Here's a very high level look. We'll use save percentage as a starting point (I've explained several times why it's not perfect, but to get the conversation going):

I'm not going to post screenshots but anyone can verify this on NHL.com. Overall, from 1971 to 1980, Esposito had the 4th highest save percentage (out of any goalies with >200 games played). For those curious, Dryden is easily first, there's 0.3% separating Parent, Resche and Esposito, then there's a clear drop-off to everyone else.

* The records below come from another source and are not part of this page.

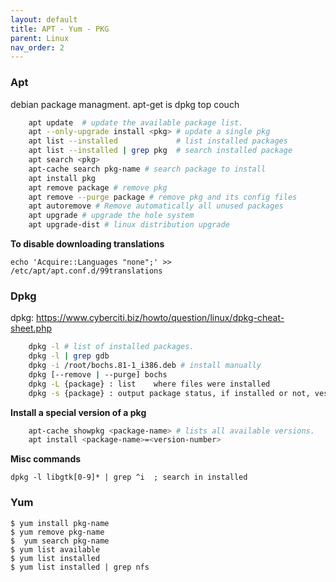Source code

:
 ```yaml
---
layout: default
title: APT - Yum - PKG
parent: Linux
nav_order: 2
---
```



### Apt

debian package managment. apt-get is dpkg top couch  

```sh
	apt update  # update the available package list.
	apt --only-upgrade install <pkg> # update a single pkg
	apt list --installed             # list installed packages
	apt list --installed | grep pkg  # search installed package
	apt search <pkg> 
	apt-cache search pkg-name # search package to install
	apt install pkg
	apt remove package # remove pkg
	apt remove --purge package # remove pkg and its config files
	apt autoremove # Remove automatically all unused packages
	apt upgrade # upgrade the hole system
	apt upgrade-dist # linux distribution upgrade
```

**To disable downloading translations**

    echo 'Acquire::Languages "none";' >> /etc/apt/apt.conf.d/99translations

### Dpkg

dpkg: https://www.cyberciti.biz/howto/question/linux/dpkg-cheat-sheet.php  

```sh
	dpkg -l # list of installed packages.
    dpkg -l | grep gdb
	dpkg -i /root/bochs.81-1_i386.deb # install manually
	dpkg [--remove | --purge] bochs
	dpkg -L {package} : list	where files were installed
	dpkg -s {package} : output package status, if installed or not, vesrion, dependencies
```

**Install a special version of a pkg**

```sh
	apt-cache showpkg <package-name> # lists all available versions. 
	apt install <package-name>=<version-number>
```

**Misc commands**

    dpkg -l libgtk[0-9]* | grep ^i  ; search in installed


### Yum

	$ yum install pkg-name
	$ yum remove pkg-name
	$  yum search pkg-name
	$ yum list available
	$ yum list installed
	$ yum list installed | grep nfs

How does Esposito rank against the top six teams? (There were a clear top seven teams in the NHL during this period, with one of them being his Blackhawks).
  • Bruins? he has the 3rd highest save percentage out of 23 goalies with 15+ games (behind Dryden and Doug Favell)
  • Sabres? he's tied (with Billy Smith) for the 3rd highest save percentage out of 23 goalies with 15+ games (behind Parent and Wayne Stephenson)
  • Islanders? he has the 5th highest save percentage out of 16 goalies with 15+ games
  • Flyers? he has the 5th highest save percentage out of 19 goalies with 15+ games
  • Habs? he's 8th out of 19 goalies with 15+ games
  • Rangers? he has the T-11th highest save percentage out of 22 goalies with 15+ games
I didn't know what the results would be when I started with post. For a goalie who ranks 4th overall, it looks like he perform pretty much in line with expectations against four of the top six teams. He really struggled (on a relative basis) against the Rangers.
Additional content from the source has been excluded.